▶ [The task]
Please repeat the lines below exactly. Begin with the line containing "2. Shops in" and go on through the line containing "3. You Can Order Abroad!".

▶ [Information supplied]
════════════════════

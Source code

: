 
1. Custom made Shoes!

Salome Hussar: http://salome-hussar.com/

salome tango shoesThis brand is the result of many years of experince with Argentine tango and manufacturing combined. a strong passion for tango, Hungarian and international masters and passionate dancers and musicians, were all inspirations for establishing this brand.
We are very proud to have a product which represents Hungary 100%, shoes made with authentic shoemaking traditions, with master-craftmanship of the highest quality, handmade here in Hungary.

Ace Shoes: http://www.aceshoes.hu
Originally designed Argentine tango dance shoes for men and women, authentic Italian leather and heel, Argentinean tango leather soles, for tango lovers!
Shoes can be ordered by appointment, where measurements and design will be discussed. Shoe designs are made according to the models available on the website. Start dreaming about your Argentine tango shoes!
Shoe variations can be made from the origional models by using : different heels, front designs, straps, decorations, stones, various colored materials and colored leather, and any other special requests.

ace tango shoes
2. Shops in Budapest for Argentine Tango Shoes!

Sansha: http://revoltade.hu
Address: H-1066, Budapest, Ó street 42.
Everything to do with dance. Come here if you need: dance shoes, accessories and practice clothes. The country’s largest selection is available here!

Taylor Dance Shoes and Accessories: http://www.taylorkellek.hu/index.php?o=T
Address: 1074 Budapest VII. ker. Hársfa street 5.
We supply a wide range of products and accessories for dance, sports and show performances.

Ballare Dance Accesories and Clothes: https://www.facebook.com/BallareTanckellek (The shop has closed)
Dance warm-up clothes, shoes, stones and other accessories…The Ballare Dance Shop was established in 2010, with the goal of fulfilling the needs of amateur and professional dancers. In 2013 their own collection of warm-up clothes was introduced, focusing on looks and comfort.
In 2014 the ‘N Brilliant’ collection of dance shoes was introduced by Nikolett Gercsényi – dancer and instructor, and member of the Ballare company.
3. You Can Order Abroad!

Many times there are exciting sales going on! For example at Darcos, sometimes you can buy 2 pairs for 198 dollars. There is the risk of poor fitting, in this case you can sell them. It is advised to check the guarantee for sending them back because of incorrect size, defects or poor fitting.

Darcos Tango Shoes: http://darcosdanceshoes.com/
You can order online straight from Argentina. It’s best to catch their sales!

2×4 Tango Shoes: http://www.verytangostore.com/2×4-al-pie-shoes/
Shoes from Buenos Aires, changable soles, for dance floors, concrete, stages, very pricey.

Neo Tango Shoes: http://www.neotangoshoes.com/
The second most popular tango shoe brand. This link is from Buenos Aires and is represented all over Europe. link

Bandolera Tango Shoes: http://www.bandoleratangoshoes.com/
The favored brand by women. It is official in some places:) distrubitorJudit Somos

════════════════════

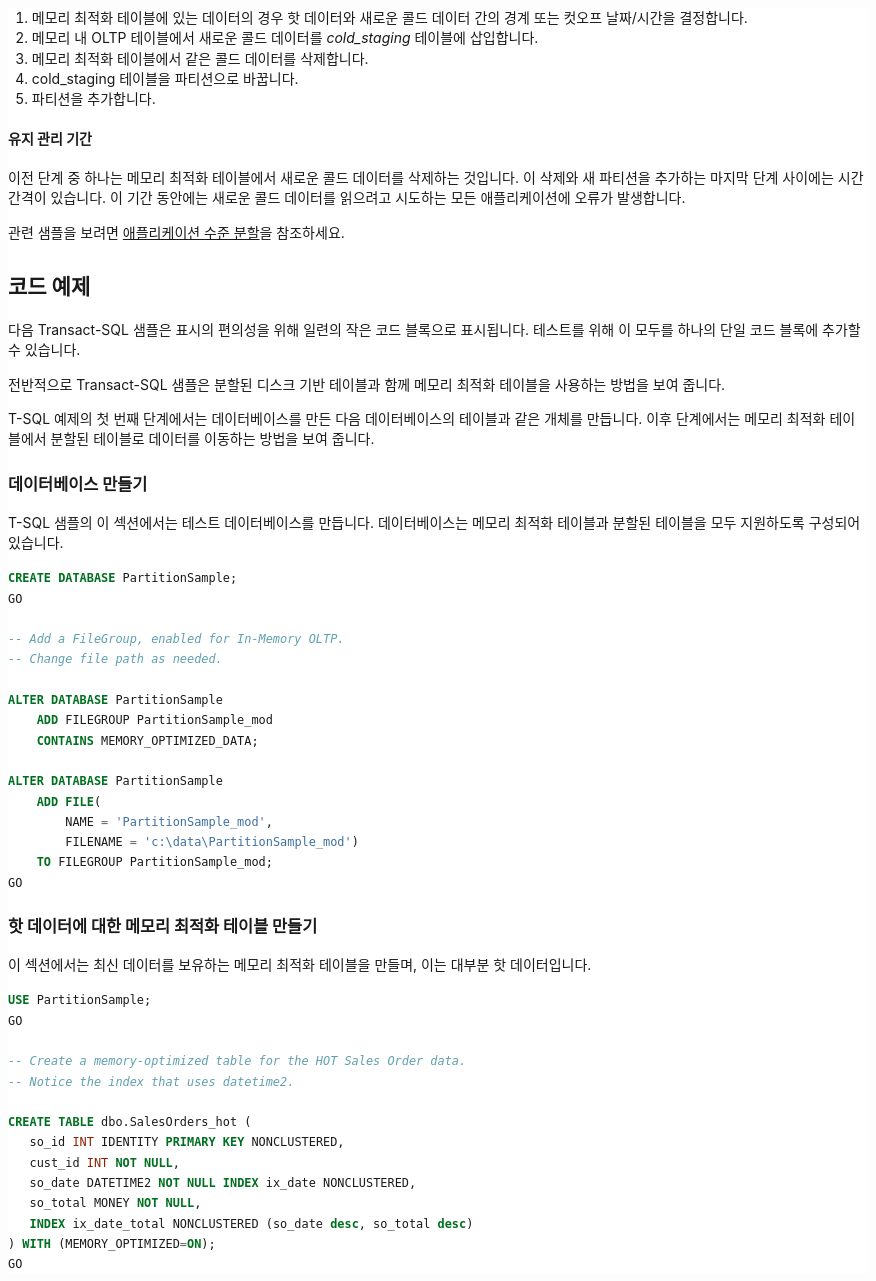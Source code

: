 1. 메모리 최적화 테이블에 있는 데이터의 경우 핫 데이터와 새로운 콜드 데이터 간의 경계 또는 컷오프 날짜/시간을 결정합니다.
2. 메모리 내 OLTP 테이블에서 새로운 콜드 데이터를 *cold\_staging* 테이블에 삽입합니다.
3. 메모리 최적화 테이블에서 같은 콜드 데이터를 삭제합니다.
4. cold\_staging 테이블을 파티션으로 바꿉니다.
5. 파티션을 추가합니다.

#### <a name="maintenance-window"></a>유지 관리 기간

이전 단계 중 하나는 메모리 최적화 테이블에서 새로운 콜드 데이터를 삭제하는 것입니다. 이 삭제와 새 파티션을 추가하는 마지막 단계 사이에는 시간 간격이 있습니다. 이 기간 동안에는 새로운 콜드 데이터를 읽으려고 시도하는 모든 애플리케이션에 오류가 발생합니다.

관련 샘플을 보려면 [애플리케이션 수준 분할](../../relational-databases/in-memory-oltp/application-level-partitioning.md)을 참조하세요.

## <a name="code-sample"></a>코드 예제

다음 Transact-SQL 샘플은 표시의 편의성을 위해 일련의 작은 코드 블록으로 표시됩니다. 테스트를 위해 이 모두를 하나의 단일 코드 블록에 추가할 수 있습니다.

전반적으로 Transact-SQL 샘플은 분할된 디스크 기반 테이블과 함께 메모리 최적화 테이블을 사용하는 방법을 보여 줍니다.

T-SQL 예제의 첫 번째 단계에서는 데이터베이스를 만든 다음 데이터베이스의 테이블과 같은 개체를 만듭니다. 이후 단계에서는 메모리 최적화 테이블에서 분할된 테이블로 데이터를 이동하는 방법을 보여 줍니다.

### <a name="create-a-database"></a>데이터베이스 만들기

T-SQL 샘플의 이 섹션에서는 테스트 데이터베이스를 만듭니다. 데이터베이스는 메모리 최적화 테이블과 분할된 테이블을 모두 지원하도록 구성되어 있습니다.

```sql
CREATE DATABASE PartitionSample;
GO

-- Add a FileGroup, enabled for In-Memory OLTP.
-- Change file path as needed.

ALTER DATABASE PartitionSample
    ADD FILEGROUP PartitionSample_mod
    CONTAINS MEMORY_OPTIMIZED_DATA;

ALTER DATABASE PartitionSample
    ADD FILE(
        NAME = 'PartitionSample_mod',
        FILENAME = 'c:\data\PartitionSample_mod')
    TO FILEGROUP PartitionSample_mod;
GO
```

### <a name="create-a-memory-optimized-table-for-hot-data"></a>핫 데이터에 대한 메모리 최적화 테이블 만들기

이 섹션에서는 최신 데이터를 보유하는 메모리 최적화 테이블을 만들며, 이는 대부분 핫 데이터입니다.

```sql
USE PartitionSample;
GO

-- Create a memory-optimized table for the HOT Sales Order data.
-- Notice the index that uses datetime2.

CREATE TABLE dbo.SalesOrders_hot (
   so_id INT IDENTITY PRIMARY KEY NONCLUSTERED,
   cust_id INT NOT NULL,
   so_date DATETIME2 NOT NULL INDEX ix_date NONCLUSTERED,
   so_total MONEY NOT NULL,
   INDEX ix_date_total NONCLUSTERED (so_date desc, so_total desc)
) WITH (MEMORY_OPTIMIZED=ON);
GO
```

════════════════════

▶ [Written solution]
2. Shops in Budapest for Argentine Tango Shoes!

Sansha: http://revoltade.hu
Address: H-1066, Budapest, Ó street 42.
Everything to do with dance. Come here if you need: dance shoes, accessories and practice clothes. The country’s largest selection is available here!

Taylor Dance Shoes and Accessories: http://www.taylorkellek.hu/index.php?o=T
Address: 1074 Budapest VII. ker. Hársfa street 5.
We supply a wide range of products and accessories for dance, sports and show performances.

Ballare Dance Accesories and Clothes: https://www.facebook.com/BallareTanckellek (The shop has closed)
Dance warm-up clothes, shoes, stones and other accessories…The Ballare Dance Shop was established in 2010, with the goal of fulfilling the needs of amateur and professional dancers. In 2013 their own collection of warm-up clothes was introduced, focusing on looks and comfort.
In 2014 the ‘N Brilliant’ collection of dance shoes was introduced by Nikolett Gercsényi – dancer and instructor, and member of the Ballare company.
3. You Can Order Abroad!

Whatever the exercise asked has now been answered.